**Supplied entries:**

* * * * * * *

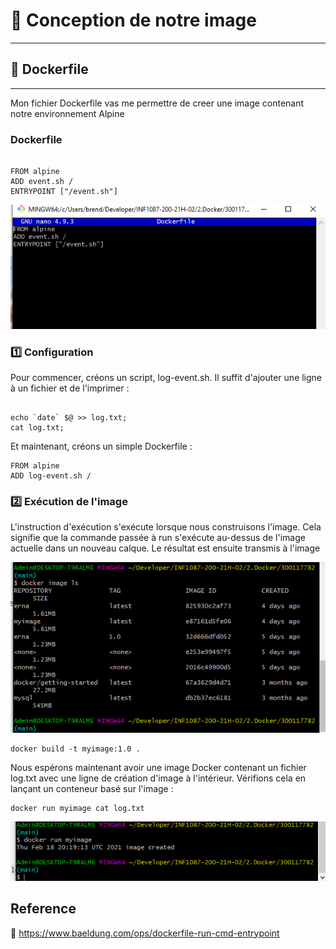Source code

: # :round_pushpin: Conception de notre image
-----------------------------------
## :pushpin: Dockerfile
-------------------------------
  Mon fichier Dockerfile vas me permettre de creer une image contenant notre environnement Alpine 
 ### Dockerfile

```

FROM alpine
ADD event.sh /
ENTRYPOINT ["/event.sh"]

```

![images](Doc1.PNG)

### :one: Configuration

Pour commencer, créons un script, log-event.sh. Il suffit d'ajouter une ligne à un fichier et de l'imprimer :

```

echo `date` $@ >> log.txt;
cat log.txt;

```

Et maintenant, créons un simple Dockerfile :

```
FROM alpine
ADD log-event.sh /

```

### :two: Exécution de l'image

L'instruction d'exécution s'exécute lorsque nous construisons l'image. Cela signifie que la commande passée à run s'exécute au-dessus de l'image actuelle dans un nouveau calque. Le résultat est ensuite transmis à l'image

![images](doc2.PNG)

```
docker build -t myimage:1.0 .
```

Nous espérons maintenant avoir une image Docker contenant un fichier log.txt avec une ligne de création d'image à l'intérieur. Vérifions cela en lançant un conteneur basé sur l'image :

```
docker run myimage cat log.txt
```

![images](doc3.PNG)

## Reference

:link: https://www.baeldung.com/ops/dockerfile-run-cmd-entrypoint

* * * * * * *

**Your assignment:** Would you retype the lines of the data above, from the one holding "Nous espérons maintenant" through its final line, exactly and without adding any other line?

**Written solution:**
Nous espérons maintenant avoir une image Docker contenant un fichier log.txt avec une ligne de création d'image à l'intérieur. Vérifions cela en lançant un conteneur basé sur l'image :

```
docker run myimage cat log.txt
```

![images](doc3.PNG)

## Reference

:link: https://www.baeldung.com/ops/dockerfile-run-cmd-entrypoint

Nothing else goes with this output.